Post Process

Everything to do with E-discovery & ESI

Building Multilingual Ontologies

Posted by rjbiii on September 19, 2008

A press release from the School of Computing at la Universidad Politécnica de Madrid announces that their researchers have developed a method for building ontologies irrespective of language:

The innovative thing about what these researchers are proposing is the construction of multilingual ontologies using what are known as universal words as the concept name. The concept of universal word stems from the United Nations University’s UNL Project (Universal Networking Language). This project was set up to break down the linguistic barriers on the Internet. The researchers claim that the characteristics of UNL also very close match the features of an ontology.

Continuing:

In an article presented last July at The 2008 International Conference on Semantic Web and Web Services (SWWS’08), these researchers describe their approach and explain a case study demonstrating the validity of their method. The case study used the contents of the current catalogue of Spanish monuments as part of the Patrilex project, funded by the Spanish National Research Plan in conjunction with the Underdirectorate General of Cultural Heritage.

In this case study, the sentences from the catalogue of Spanish monuments were coded in UNL language.
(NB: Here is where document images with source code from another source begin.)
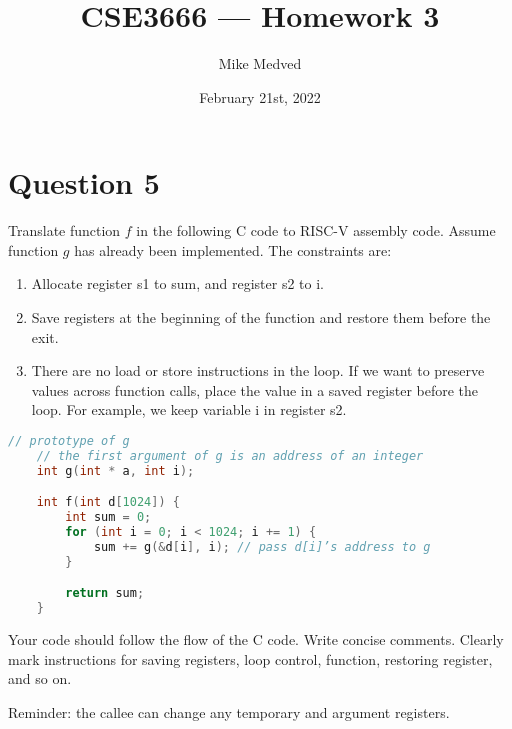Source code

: \documentclass{article}
\title{CSE3666 — Homework 3}
\author{Mike Medved}
\date{February 21st, 2022}
\begin{document}
\maketitle

\section{Question 5}
Translate function $f$ in the following C code to RISC-V assembly code. Assume function $g$ has already been implemented. The constraints are:
\begin{enumerate}
    \item Allocate register s1 to sum, and register s2 to i.
    \item Save registers at the beginning of the function and restore them before the exit.
    \item There are no load or store instructions in the loop. If we want to preserve values across function calls, place the value in a saved register before the loop. For example, we keep variable i in register s2.
\end{enumerate}

\hfill
\begin{lstlisting}[language=C]
    // prototype of g
    // the first argument of g is an address of an integer
    int g(int * a, int i);

    int f(int d[1024]) {
        int sum = 0;
        for (int i = 0; i < 1024; i += 1) {
            sum += g(&d[i], i); // pass d[i]’s address to g
        }

        return sum;
    }
\end{lstlisting}

\hfill \break
Your code should follow the flow of the C code. Write concise comments. Clearly mark
instructions for saving registers, loop control, function, restoring register, and so on.

\hfill \break
Reminder: the callee can change any temporary and argument registers.

\break
\end{document}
This codification is a semantic representation of the catalogue contents. The researchers then searched for predefined linguistic patterns in the semantic representation. After identifying the contents matching the patterns, they instantiated the contents as ontological structures.

The big advantage of using the UNL system is that the universal words are independent of the language and are not ambiguous. The non-ambiguity makes the translation of the ontology built this way to any language extremely precise.